The extension module 234 includes at least one wheel 280 mounted with respect to the body portion 242. The rear wheel 224 of the base unit is selectively retractable; in FIG. 5 the wheel 224 is shown in an extended position in which the wheel 224 rotatably supports the base unit 212 on the ground, and in which the wheel 224 enables the base unit 212 to operate as a fully functional vehicle without the extension module 234. In FIG. 7, the wheel 224 is shown in a retracted position relative to the frame 216, in which the wheel 224 does not contact the ground. Wheels 280 of the extension module 234 then form the rear wheels of the drivable unit 240.

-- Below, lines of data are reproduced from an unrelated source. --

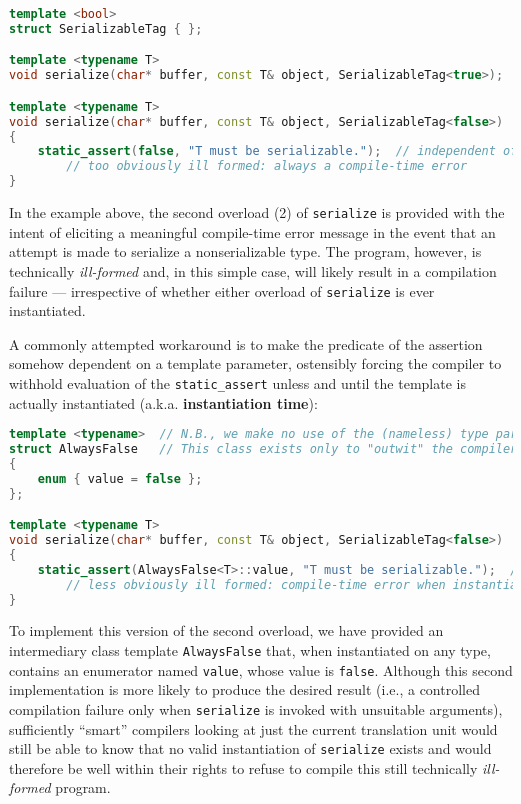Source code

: \begin{lstlisting}[language=C++]
template <bool>
struct SerializableTag { };

template <typename T>
void serialize(char* buffer, const T& object, SerializableTag<true>);  // (1)

template <typename T>
void serialize(char* buffer, const T& object, SerializableTag<false>)  // (2)
{
    static_assert(false, "T must be serializable.");  // independent of (ù{\codeincomments{T}}ù)
        // too obviously ill formed: always a compile-time error
}
\end{lstlisting}
    
\noindent In the example above, the second overload (2) of \texttt{serialize} is
provided with the intent of eliciting a meaningful compile-time error
message in the event that an attempt is made to serialize a
nonserializable type. The program, however, is technically
\emph{ill-formed} and, in this simple case, will likely result in a
compilation failure --- irrespective of whether either overload of
\texttt{serialize} is ever instantiated. 

A commonly attempted workaround
is to make the predicate of the assertion somehow dependent on a
template parameter, ostensibly forcing the compiler to withhold
evaluation of the \texttt{static\_assert} unless and until the template
is actually instantiated (a.k.a. \textbf{instantiation time}):

\begin{lstlisting}[language=C++]
template <typename>  // N.B., we make no use of the (nameless) type parameter:
struct AlwaysFalse   // This class exists only to "outwit" the compiler.
{
    enum { value = false };
};

template <typename T>
void serialize(char* buffer, const T& object, SerializableTag<false>)  // (2)
{
    static_assert(AlwaysFalse<T>::value, "T must be serializable.");  // OK
        // less obviously ill formed: compile-time error when instantiated
}
\end{lstlisting}
    
\noindent To implement this version of the second overload, we have provided an
intermediary class template \texttt{AlwaysFalse} that, when instantiated
on any type, contains an enumerator named \texttt{value}, whose value is
\texttt{false}. Although this second implementation is more likely to
produce the desired result (i.e., a controlled compilation failure
only when \texttt{serialize} is invoked with unsuitable arguments),
sufficiently ``smart'' compilers looking at just the current translation
unit would still be able to know that no valid instantiation of
\texttt{serialize} exists and would therefore be well within their
rights to refuse to compile this still technically \emph{ill-formed}
program.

The extension module 234 also includes an auxiliary power unit 78 mounted with respect to the vehicle body portion 242. The auxiliary power unit 78 may be an internal combustion engine that transmits torque to at least one of the wheels 220, 280. The auxiliary power unit 78 may also generate electrical energy to power the electric motor 66 or recharge the battery 70, such as an internal combustion engine in combination with a generator, or a fuel cell. Accordingly, the interfaces 230, 236 may include an electrical interface (not shown) to transmit control signals to the auxiliary power unit 78 from the base unit 212, or to transmit electrical energy from the auxiliary power unit 78 to the battery 70 and/or the motor 66 in the base unit 212.

When a user of the vehicle system 210 desires additional cargo space, passenger capacity, and/or driving range before recharging the battery 70, the user may open the closure 227, and then engage the fastening elements 238 of the second attachment interface 236 with the fastening elements 232 of the first attachment interface 230 to attach the extension module 234 to the base unit 212. After the extension module 234 is connected to the base unit 212, the wheel 224 may then be retracted. The extension module 234 provides increased cargo space and/or passenger capacity to the base unit 212, and the auxiliary power unit 78 provides additional power and or/driving range to the vehicle system 210. When a user of the vehicle system 210 desires a compact, electric-only vehicle, then the user may extend wheel 224 to the position shown in FIG. 5, disconnect the extension module 234 from the base unit 212, and then move the closure 227 to the closed position. The base unit 212 is then drivable as a compact, battery-electric vehicle. In the embodiment depicted, the extension module 234 has at least one passenger seat 274 mounted to the body portion 242 and disposed within the interior compartment 246.

Referring to FIGS. 8 and 9, wherein like reference numbers refer to like components from FIGS. 1-7, an expandable vehicle system 310 includes a base unit 312 having a frame 316, front wheels 318 rotatably mounted with respect to the frame 316, rear wheels 320 rotatably mounted with respect to the frame 316, and a battery-electric propulsion system 62 mounted with respect to the frame 316. The frame 316 is a chassis frame configured for body-on-frame vehicle architecture. The base unit 312 in the embodiment depicted does not include a vehicle body or body portion defining an interior compartment. The base unit 312 also includes a steering system (not shown) and a braking system (not shown).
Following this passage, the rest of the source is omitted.